Wednesday, November 12, 2008

Iran - the moose on the table for the GCC

Just in case you maybe think the GCC states are warming to Iran - here's a very interesting article in this week's Economist on the relationship between Iran and the UAE.

Must admit, nice timing to help with Oman's negotiations on accessing the Kish gas field at an economic price...

Yet one should remember that if anyone is 'the old enemy' of Oman it would not be Iran (who, albeit under the Shah, actually sent troops to assist HM in the civil war/Yemen insurgency of the early 1970s), but the Kingdom of Saudi Arabia - as the KSA apparently actively funded the 60's insurgency, and was always looking to annex a part of western Oman.

Iran, in it's pursuit of regional hegemony, needs to get the chip off its shoulder with the USA because of the support given to Iraq during the 1980's war. They really must be kidding if they think they own the straights of Hormuz... Half of that passage is Omani.

The Gulf states
Caught in the middle but still perky

Nov 6th 2008
Buffeted by ill winds from Iran and Iraq, and rattled by the world’s financial turmoil, the Gulf states still look set to survive the troubles around them

AT THE heart of a region better known for tension and strife, and at a time of global financial anxiety, the rich Arab monarchies of the Gulf exude an unworldly calm. Their lucky citizens seem to inhabit an enchanted cocoon of marble-halled villas, hotels and shopping centres, awaft in costly scents, serviced by an obedient army of foreign workers and protected by the might of the American superpower. Amid such playthings as thoroughbred horses, hunting falcons, yachts, jets and flashy cars by the fleetful, Gulf rulers have pondered not how to stay in power but what new castles, towers and cities to build for their happy subjects.

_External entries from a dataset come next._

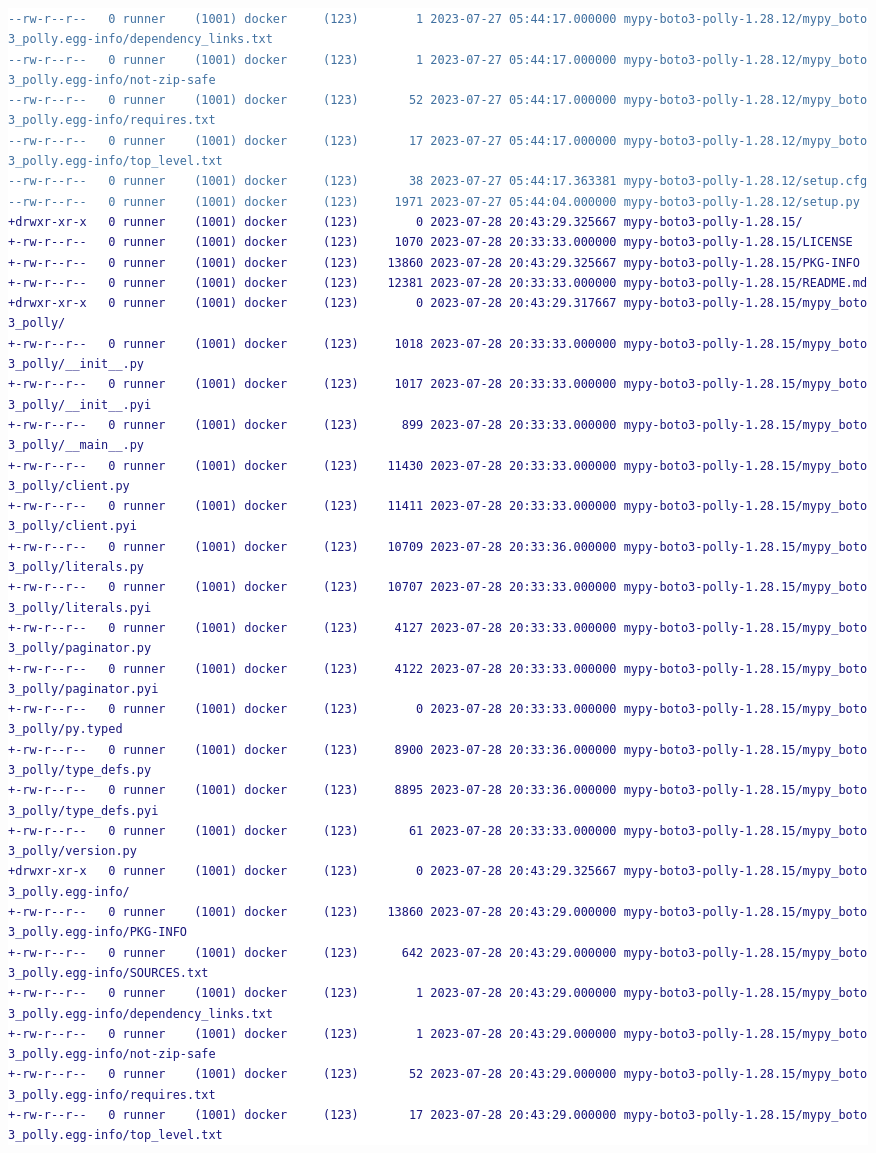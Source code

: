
 ```diff
--rw-r--r--   0 runner    (1001) docker     (123)        1 2023-07-27 05:44:17.000000 mypy-boto3-polly-1.28.12/mypy_boto3_polly.egg-info/dependency_links.txt
--rw-r--r--   0 runner    (1001) docker     (123)        1 2023-07-27 05:44:17.000000 mypy-boto3-polly-1.28.12/mypy_boto3_polly.egg-info/not-zip-safe
--rw-r--r--   0 runner    (1001) docker     (123)       52 2023-07-27 05:44:17.000000 mypy-boto3-polly-1.28.12/mypy_boto3_polly.egg-info/requires.txt
--rw-r--r--   0 runner    (1001) docker     (123)       17 2023-07-27 05:44:17.000000 mypy-boto3-polly-1.28.12/mypy_boto3_polly.egg-info/top_level.txt
--rw-r--r--   0 runner    (1001) docker     (123)       38 2023-07-27 05:44:17.363381 mypy-boto3-polly-1.28.12/setup.cfg
--rw-r--r--   0 runner    (1001) docker     (123)     1971 2023-07-27 05:44:04.000000 mypy-boto3-polly-1.28.12/setup.py
+drwxr-xr-x   0 runner    (1001) docker     (123)        0 2023-07-28 20:43:29.325667 mypy-boto3-polly-1.28.15/
+-rw-r--r--   0 runner    (1001) docker     (123)     1070 2023-07-28 20:33:33.000000 mypy-boto3-polly-1.28.15/LICENSE
+-rw-r--r--   0 runner    (1001) docker     (123)    13860 2023-07-28 20:43:29.325667 mypy-boto3-polly-1.28.15/PKG-INFO
+-rw-r--r--   0 runner    (1001) docker     (123)    12381 2023-07-28 20:33:33.000000 mypy-boto3-polly-1.28.15/README.md
+drwxr-xr-x   0 runner    (1001) docker     (123)        0 2023-07-28 20:43:29.317667 mypy-boto3-polly-1.28.15/mypy_boto3_polly/
+-rw-r--r--   0 runner    (1001) docker     (123)     1018 2023-07-28 20:33:33.000000 mypy-boto3-polly-1.28.15/mypy_boto3_polly/__init__.py
+-rw-r--r--   0 runner    (1001) docker     (123)     1017 2023-07-28 20:33:33.000000 mypy-boto3-polly-1.28.15/mypy_boto3_polly/__init__.pyi
+-rw-r--r--   0 runner    (1001) docker     (123)      899 2023-07-28 20:33:33.000000 mypy-boto3-polly-1.28.15/mypy_boto3_polly/__main__.py
+-rw-r--r--   0 runner    (1001) docker     (123)    11430 2023-07-28 20:33:33.000000 mypy-boto3-polly-1.28.15/mypy_boto3_polly/client.py
+-rw-r--r--   0 runner    (1001) docker     (123)    11411 2023-07-28 20:33:33.000000 mypy-boto3-polly-1.28.15/mypy_boto3_polly/client.pyi
+-rw-r--r--   0 runner    (1001) docker     (123)    10709 2023-07-28 20:33:36.000000 mypy-boto3-polly-1.28.15/mypy_boto3_polly/literals.py
+-rw-r--r--   0 runner    (1001) docker     (123)    10707 2023-07-28 20:33:33.000000 mypy-boto3-polly-1.28.15/mypy_boto3_polly/literals.pyi
+-rw-r--r--   0 runner    (1001) docker     (123)     4127 2023-07-28 20:33:33.000000 mypy-boto3-polly-1.28.15/mypy_boto3_polly/paginator.py
+-rw-r--r--   0 runner    (1001) docker     (123)     4122 2023-07-28 20:33:33.000000 mypy-boto3-polly-1.28.15/mypy_boto3_polly/paginator.pyi
+-rw-r--r--   0 runner    (1001) docker     (123)        0 2023-07-28 20:33:33.000000 mypy-boto3-polly-1.28.15/mypy_boto3_polly/py.typed
+-rw-r--r--   0 runner    (1001) docker     (123)     8900 2023-07-28 20:33:36.000000 mypy-boto3-polly-1.28.15/mypy_boto3_polly/type_defs.py
+-rw-r--r--   0 runner    (1001) docker     (123)     8895 2023-07-28 20:33:36.000000 mypy-boto3-polly-1.28.15/mypy_boto3_polly/type_defs.pyi
+-rw-r--r--   0 runner    (1001) docker     (123)       61 2023-07-28 20:33:33.000000 mypy-boto3-polly-1.28.15/mypy_boto3_polly/version.py
+drwxr-xr-x   0 runner    (1001) docker     (123)        0 2023-07-28 20:43:29.325667 mypy-boto3-polly-1.28.15/mypy_boto3_polly.egg-info/
+-rw-r--r--   0 runner    (1001) docker     (123)    13860 2023-07-28 20:43:29.000000 mypy-boto3-polly-1.28.15/mypy_boto3_polly.egg-info/PKG-INFO
+-rw-r--r--   0 runner    (1001) docker     (123)      642 2023-07-28 20:43:29.000000 mypy-boto3-polly-1.28.15/mypy_boto3_polly.egg-info/SOURCES.txt
+-rw-r--r--   0 runner    (1001) docker     (123)        1 2023-07-28 20:43:29.000000 mypy-boto3-polly-1.28.15/mypy_boto3_polly.egg-info/dependency_links.txt
+-rw-r--r--   0 runner    (1001) docker     (123)        1 2023-07-28 20:43:29.000000 mypy-boto3-polly-1.28.15/mypy_boto3_polly.egg-info/not-zip-safe
+-rw-r--r--   0 runner    (1001) docker     (123)       52 2023-07-28 20:43:29.000000 mypy-boto3-polly-1.28.15/mypy_boto3_polly.egg-info/requires.txt
+-rw-r--r--   0 runner    (1001) docker     (123)       17 2023-07-28 20:43:29.000000 mypy-boto3-polly-1.28.15/mypy_boto3_polly.egg-info/top_level.txt
```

Just now, according to one survey, they have some $2 trillion worth of mainly publicly-funded projects planned or under way, which may look excessive were it not that the size of the six national economies that make up the Gulf Co-operation Council—Bahrain, Kuwait, Oman, Qatar, Saudi Arabia and the United Arab Emirates (UAE)—has tripled within five years to an overall GDP of close to $1 trillion.

Yet storm clouds loom over this air-conditioned Shangri-La. In the past six months the price of oil, the export commodity that underpins such fabulous wealth, has fallen by more than half from record highs. Local stock indices have tumbled in line with the rest of the world; the biggest, Saudi Arabia’s, has fallen by 45% since the start of the year. The portfolio losses sustained by the Gulf’s sovereign wealth funds, estimated a year ago to have accumulated some $1.5 trillion in overseas assets, may approach the $400 billion earned by the GCC from oil sales last year.

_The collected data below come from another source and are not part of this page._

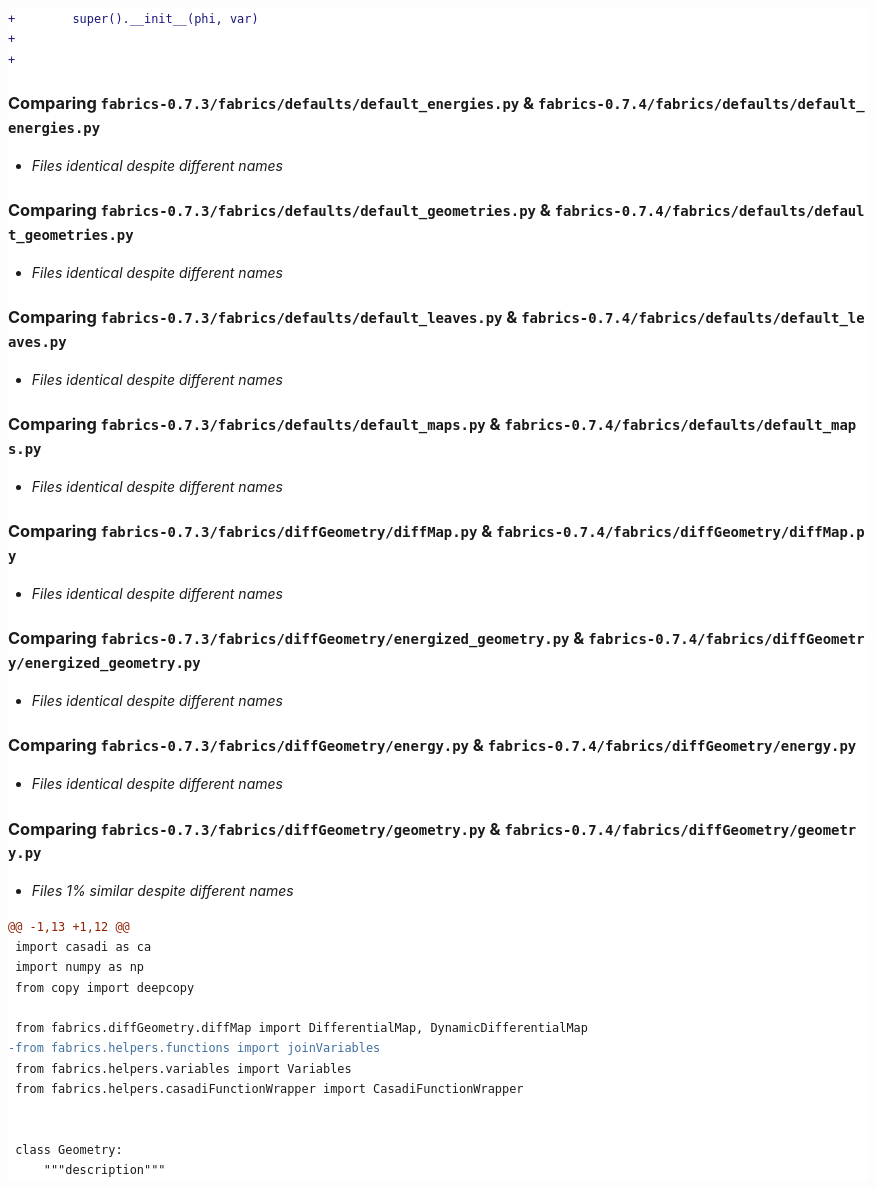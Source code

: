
 ```diff
+        super().__init__(phi, var)
+
+
```

### Comparing `fabrics-0.7.3/fabrics/defaults/default_energies.py` & `fabrics-0.7.4/fabrics/defaults/default_energies.py`

 * *Files identical despite different names*

### Comparing `fabrics-0.7.3/fabrics/defaults/default_geometries.py` & `fabrics-0.7.4/fabrics/defaults/default_geometries.py`

 * *Files identical despite different names*

### Comparing `fabrics-0.7.3/fabrics/defaults/default_leaves.py` & `fabrics-0.7.4/fabrics/defaults/default_leaves.py`

 * *Files identical despite different names*

### Comparing `fabrics-0.7.3/fabrics/defaults/default_maps.py` & `fabrics-0.7.4/fabrics/defaults/default_maps.py`

 * *Files identical despite different names*

### Comparing `fabrics-0.7.3/fabrics/diffGeometry/diffMap.py` & `fabrics-0.7.4/fabrics/diffGeometry/diffMap.py`

 * *Files identical despite different names*

### Comparing `fabrics-0.7.3/fabrics/diffGeometry/energized_geometry.py` & `fabrics-0.7.4/fabrics/diffGeometry/energized_geometry.py`

 * *Files identical despite different names*

### Comparing `fabrics-0.7.3/fabrics/diffGeometry/energy.py` & `fabrics-0.7.4/fabrics/diffGeometry/energy.py`

 * *Files identical despite different names*

### Comparing `fabrics-0.7.3/fabrics/diffGeometry/geometry.py` & `fabrics-0.7.4/fabrics/diffGeometry/geometry.py`

 * *Files 1% similar despite different names*

```diff
@@ -1,13 +1,12 @@
 import casadi as ca
 import numpy as np
 from copy import deepcopy
 
 from fabrics.diffGeometry.diffMap import DifferentialMap, DynamicDifferentialMap
-from fabrics.helpers.functions import joinVariables
 from fabrics.helpers.variables import Variables
 from fabrics.helpers.casadiFunctionWrapper import CasadiFunctionWrapper
 
 
 class Geometry:
     """description"""
```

Small wonder that Gulf governments showed little enthusiasm when Britain’s prime minister, Gordon Brown, who recently toured the region, asked them to stump up extra cash for the IMF, though Gulf investors have jumped in to prop up Barclays, a British bank, with an infusion of £5.8 billion ($9.4 billion) that could raise their share of its equity to more than 30%.

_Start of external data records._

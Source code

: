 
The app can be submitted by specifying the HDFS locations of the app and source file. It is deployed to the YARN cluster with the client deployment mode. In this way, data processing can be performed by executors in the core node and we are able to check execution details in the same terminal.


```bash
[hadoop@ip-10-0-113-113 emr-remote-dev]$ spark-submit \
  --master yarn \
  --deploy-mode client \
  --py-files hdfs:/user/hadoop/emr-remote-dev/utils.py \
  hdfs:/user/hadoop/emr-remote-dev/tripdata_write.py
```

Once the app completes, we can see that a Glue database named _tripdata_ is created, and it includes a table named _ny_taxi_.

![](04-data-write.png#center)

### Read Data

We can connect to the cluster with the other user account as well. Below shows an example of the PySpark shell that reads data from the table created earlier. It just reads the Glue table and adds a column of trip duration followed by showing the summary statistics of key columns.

And while, with few exceptions, the Gulf monarchies face little short-term pressure for internal reform, geopolitical pressures are mounting. To the north lies Iraq, whose current relative calm carries little assurance of lasting. On the opposite shore of the Gulf sits the Islamic Republic of Iran, a testy Shia theocracy with nearly twice the GCC’s population (70m-odd versus 38m or so) and a nuclear programme that most Arabs assume will sooner or later bear atomic bombs. A nuclear-armed Iran would not be a strategic counterbalance to the United States or Israel, says a think-tank man in the UAE’s Dubai, reflecting official worries. “The weapon would be used only to intimidate us, the ones who have nothing.”

Not only does Iran maintain that the Gulf is Persian in name. It also insists that its neighbours respect its own pre-eminence in the region, underscored by its success in penetrating Iraq and backing “resistance” forces such as Hizbullah, Lebanon’s leading Shia party-cum-militia, and Hamas, the Palestinians’ powerful Islamist movement. Sunni Arab monarchs fear that Iran may influence their own Shia citizens, who are repressed and restive in Saudi Arabia and Bahrain, an island kingdom where Shias are a majority and which some Iranians continue to claim should belong to them (see map).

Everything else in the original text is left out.